It is understood the data stolen in the cyber-attack is visible on the dark web raising concerns about identity theft

UK water supply company, South Staffordshire PLC, fell victim to a large-scale cyber-attack in October. The company has since confirmed that employee and customer personal data, including bank details, have been compromised.

It is understood the data stolen in the cyber-attack on South Staffordshire Water is visible on the dark web, posing a significant threat to any individuals affected.

In a statement, the parent company said: ”South Staffordshire PLC has recently experienced a criminal cyber-attack involving unauthorised third-party access to our systems.

”As soon as we became aware of the attack, we took immediate steps to respond to and manage the incident and engaged leading forensic experts to investigate the issue.

“We are working closely with the relevant government and regulatory authorities and will keep them updated as our investigations continue.”

There are now fears the victims may be at risk of identity fraud.

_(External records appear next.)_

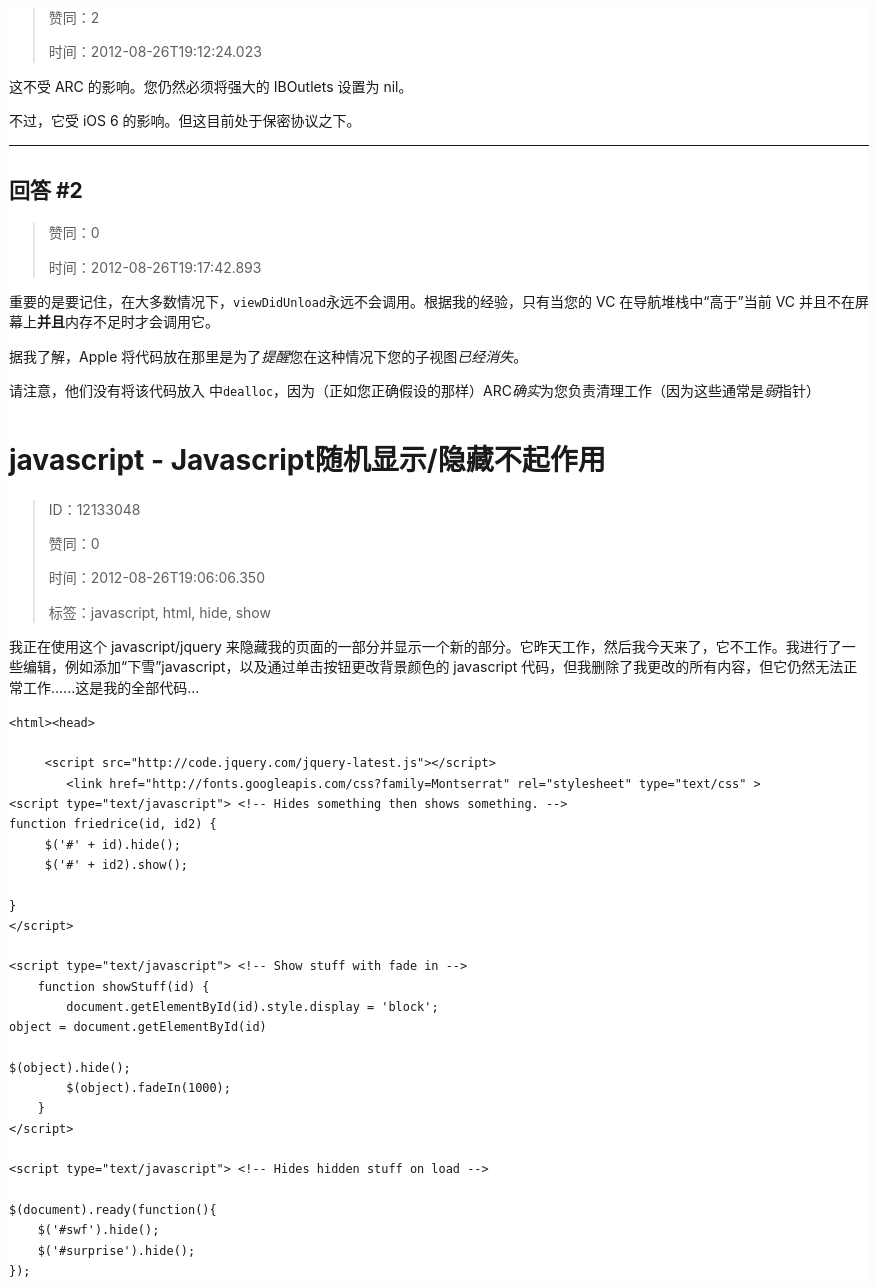 > 赞同：2
> 
> 时间：2012-08-26T19:12:24.023

这不受 ARC 的影响。您仍然必须将强大的 IBOutlets 设置为 nil。

不过，它受 iOS 6 的影响。但这目前处于保密协议之下。

* * *

## 回答 #2

> 赞同：0
> 
> 时间：2012-08-26T19:17:42.893

重要的是要记住，在大多数情况下，`viewDidUnload`永远不会调用。根据我的经验，只有当您的 VC 在导航堆栈中“高于”当前 VC 并且不在屏幕上**并且**内存不足时才会调用它。

据我了解，Apple 将代码放在那里是为了*提醒*您在这种情况下您的子视图*已经消失*。

请注意，他们没有将该代码放入 中`dealloc`，因为（正如您正确假设的那样）ARC*确实*为您负责清理工作（因为这些通常是*弱*指针）

# javascript - Javascript随机显示/隐藏不起作用

> ID：12133048
> 
> 赞同：0
> 
> 时间：2012-08-26T19:06:06.350
> 
> 标签：javascript, html, hide, show

我正在使用这个 javascript/jquery 来隐藏我的页面的一部分并显示一个新的部分。它昨天工作，然后我今天来了，它不工作。我进行了一些编辑，例如添加“下雪”javascript，以及通过单击按钮更改背景颜色的 javascript 代码，但我删除了我更改的所有内容，但它仍然无法正常工作......这是我的全部代码...

```
<html><head>

     <script src="http://code.jquery.com/jquery-latest.js"></script>
        <link href="http://fonts.googleapis.com/css?family=Montserrat" rel="stylesheet" type="text/css" >
<script type="text/javascript"> <!-- Hides something then shows something. -->
function friedrice(id, id2) {
     $('#' + id).hide(); 
     $('#' + id2).show(); 

}
</script>

<script type="text/javascript"> <!-- Show stuff with fade in -->
    function showStuff(id) {
        document.getElementById(id).style.display = 'block';
object = document.getElementById(id)

$(object).hide();
        $(object).fadeIn(1000);
    }
</script>

<script type="text/javascript"> <!-- Hides hidden stuff on load -->

$(document).ready(function(){ 
    $('#swf').hide(); 
    $('#surprise').hide();
}); 

```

According to Richard Forrest, legal director at Hayes Connor, The information that we have received regarding the South Staffordshire Water data breach is very concerning.

”When a company of such large scale experiences a data breach, it means a significant amount of personal data is likely at serious risk of being misused.

“When financial data is in jeopardy, individuals can fall victim to identity or takeover fraud. Criminals can then use this information to extract funds from the victim’s bank account, as well as buy products and services, leading to both financial loss and emotional distress.”